Quand les pionniers de la banque en ligne sont à leur tour ringardisés

Publié le 22/10/2019

Stars des années 2000, Boursorama, ING et ses concurrents sont ringardisés par l'arrivée des « néobanques » comme Revolut ou N26, plébiscitées par les jeunes. Elles tentent de reprendre la main en multipliant les offres, mais davantage pour retenir des clients que pour en conquérir de nouveaux.

La publicité est immédiatement devenue virale. Il faut dire que Boursorama avait mis les moyens. Pour sa dernière campagne, la banque en ligne s'est offert les services de la superstar Brad Pitt. Dans le spot, on voit l'acteur hollywoodien déambuler dans les rues de New York, faire ses achats, retirer de l'argent au distributeur ou encore consulter son application bancaire.

En misant sur l'un des acteurs les plus « bankable » du moment, la filiale de Société Générale espère une chose : gagner en visibilité et surtout retrouver son image de pionnière.

Après avoir prospéré sur le thème de la disruption face aux banques traditionnelles, les banques en ligne, dont la plupart appartiennent aujourd'hui à des grands groupes, sont à leur tour menacées de disruption. Revolut, Orange Bank et N26, qui séduisent de nouveaux clients avec des cartes gratuites et des frais limités, leur prennent des parts de marché. Coincés entre les banques traditionnelles et ces nouveaux entrants, les acteurs comme Boursorama, ING, Fortuneo (filiale d'Arkéa) ou Hello Bank (filiale de BNP Paribas) veulent montrer qu'ils ont encore leur place. Et peuvent séduire une palette plus jeune et plus large de clients que les actifs urbains âgés de 30 à 45 ans, qui constituent leur fond de commerce.

La peur du « dégagisme »

Pour éviter de se faire dépasser, les banques en ligne multiplient les initiatives commerciales. Le néerlandais ING a lancé la semaine dernière une offre de compte courant associée à une carte Mastercard gratuite. Sans découvert autorisé et sans frais de compte, elle est plutôt destinée aux jeunes, et complète l'offre existante, plus haut de gamme.

Quelques jours plus tôt, c'était Fortuneo qui sonnait la charge avec le lancement de Fosfo, une offre sans frais de tenue de compte, sans condition de revenus, et avec une carte sans frais sur les paiements à l'étranger. Les deux marques imitent ainsi Boursorama et sa carte Ultim, qui a déjà conquis plus de 125.000 clients depuis son lancement fin juin.

Devenir rentables

Obligées de réagir face à l'offensive des « néo », les banques en ligne sont aussi contraintes de faire évoluer leur modèle pour gagner en rentabilité. A quelques rares exceptions près (dont Fortuneo), la majorité des acteurs ne gagnent pas d'argent, comme le rappelait fin 2018 l'ACPR dans un rapport . Malgré les récentes initiatives commerciales, l'heure n'est plus à la seule conquête, mais à la conversion de la clientèle existante en clients plus engagés, donc plus rentables.

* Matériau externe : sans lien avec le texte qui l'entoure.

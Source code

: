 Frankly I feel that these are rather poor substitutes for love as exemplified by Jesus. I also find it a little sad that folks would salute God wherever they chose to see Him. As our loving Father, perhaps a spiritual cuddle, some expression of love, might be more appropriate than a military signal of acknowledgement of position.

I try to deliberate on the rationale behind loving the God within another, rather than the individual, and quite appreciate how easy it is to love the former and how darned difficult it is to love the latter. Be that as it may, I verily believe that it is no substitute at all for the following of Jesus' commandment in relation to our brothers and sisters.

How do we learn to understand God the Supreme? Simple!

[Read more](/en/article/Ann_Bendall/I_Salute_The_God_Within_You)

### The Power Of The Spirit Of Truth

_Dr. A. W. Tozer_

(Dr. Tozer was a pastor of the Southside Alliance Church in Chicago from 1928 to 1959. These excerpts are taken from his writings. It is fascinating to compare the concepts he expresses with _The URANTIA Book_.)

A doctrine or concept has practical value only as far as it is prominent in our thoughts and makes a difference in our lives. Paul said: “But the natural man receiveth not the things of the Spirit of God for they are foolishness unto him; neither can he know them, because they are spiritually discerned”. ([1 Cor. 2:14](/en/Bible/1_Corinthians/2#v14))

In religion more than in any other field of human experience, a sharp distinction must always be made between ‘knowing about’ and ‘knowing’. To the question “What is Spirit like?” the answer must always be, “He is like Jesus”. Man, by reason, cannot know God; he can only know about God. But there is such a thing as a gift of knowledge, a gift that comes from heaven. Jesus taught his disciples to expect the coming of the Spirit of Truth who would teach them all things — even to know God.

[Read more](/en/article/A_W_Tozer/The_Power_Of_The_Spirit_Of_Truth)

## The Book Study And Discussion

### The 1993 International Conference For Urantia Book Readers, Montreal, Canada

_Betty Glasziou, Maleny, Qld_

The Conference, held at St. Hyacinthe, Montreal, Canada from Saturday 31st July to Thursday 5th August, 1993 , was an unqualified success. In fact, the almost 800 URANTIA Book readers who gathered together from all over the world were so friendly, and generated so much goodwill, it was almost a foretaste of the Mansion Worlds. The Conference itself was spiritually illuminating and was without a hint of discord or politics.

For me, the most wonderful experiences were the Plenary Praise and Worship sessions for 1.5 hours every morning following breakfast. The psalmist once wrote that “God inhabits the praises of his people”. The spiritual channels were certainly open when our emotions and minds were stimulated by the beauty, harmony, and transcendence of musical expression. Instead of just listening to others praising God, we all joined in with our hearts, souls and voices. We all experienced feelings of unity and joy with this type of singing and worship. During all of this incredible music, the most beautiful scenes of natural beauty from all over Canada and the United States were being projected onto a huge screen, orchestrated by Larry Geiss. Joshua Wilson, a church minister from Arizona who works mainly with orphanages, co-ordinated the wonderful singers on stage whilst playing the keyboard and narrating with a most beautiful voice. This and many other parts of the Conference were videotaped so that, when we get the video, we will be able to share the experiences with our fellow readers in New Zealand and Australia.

C'est la stratégie adoptée par ING, qui compte environ un million de clients en France, dont un quart en « relation principale ». « La transformation de notre portefeuille de clients doit permettre de pérenniser notre modèle, notamment dans un environnement de taux bas », indique Frédéric Niel, directeur de la banque de détail d'ING en France. L'objectif : réduire la dépendance aux revenus liés aux dépôts, qui sont passés de 70 % en 2016 à 40 % du chiffre d'affaires total en 2019.

Le groupe vient d'élargir sa gamme de fonds d'assurance-vie, avec des thématiques comme l'immobilier ou la tech. Typiquement, le genre d'offres que proposent les banques traditionnelles. Et qui pourraient inciter des clients existants à faire d'ING leur établissement principal.
Un défi d'avenir

Même son de cloche du côté de Boursorama, qui vient de franchir le cap des 2 millions de clients, et vise les 3 millions pour 2021. « Le rythme de conquête reste soutenu et en plus de l'acquisition nous avons un objectif d'intensification de la relation client », explique Aurore Gaspar, directrice générale adjointe. La banque mise notamment sur le développement de sa gamme de produits financiers (assurance-vie, crédit immobilier...).

Mais la transformation ne sera pas si simple. « Les banques en ligne doivent réussir à passer du tout gratuit à des offres payantes, c'est un vrai défi », explique Julien Maldonato, associé conseil Innovation chez Deloitte. D'autant que les banques traditionnelles ont elles-même engagé leur transformation en numérisant toujours plus leurs services et en offrant plus de flexibilité. Posant la question de la coexistence des deux modèles au sein des grands groupes bancaires.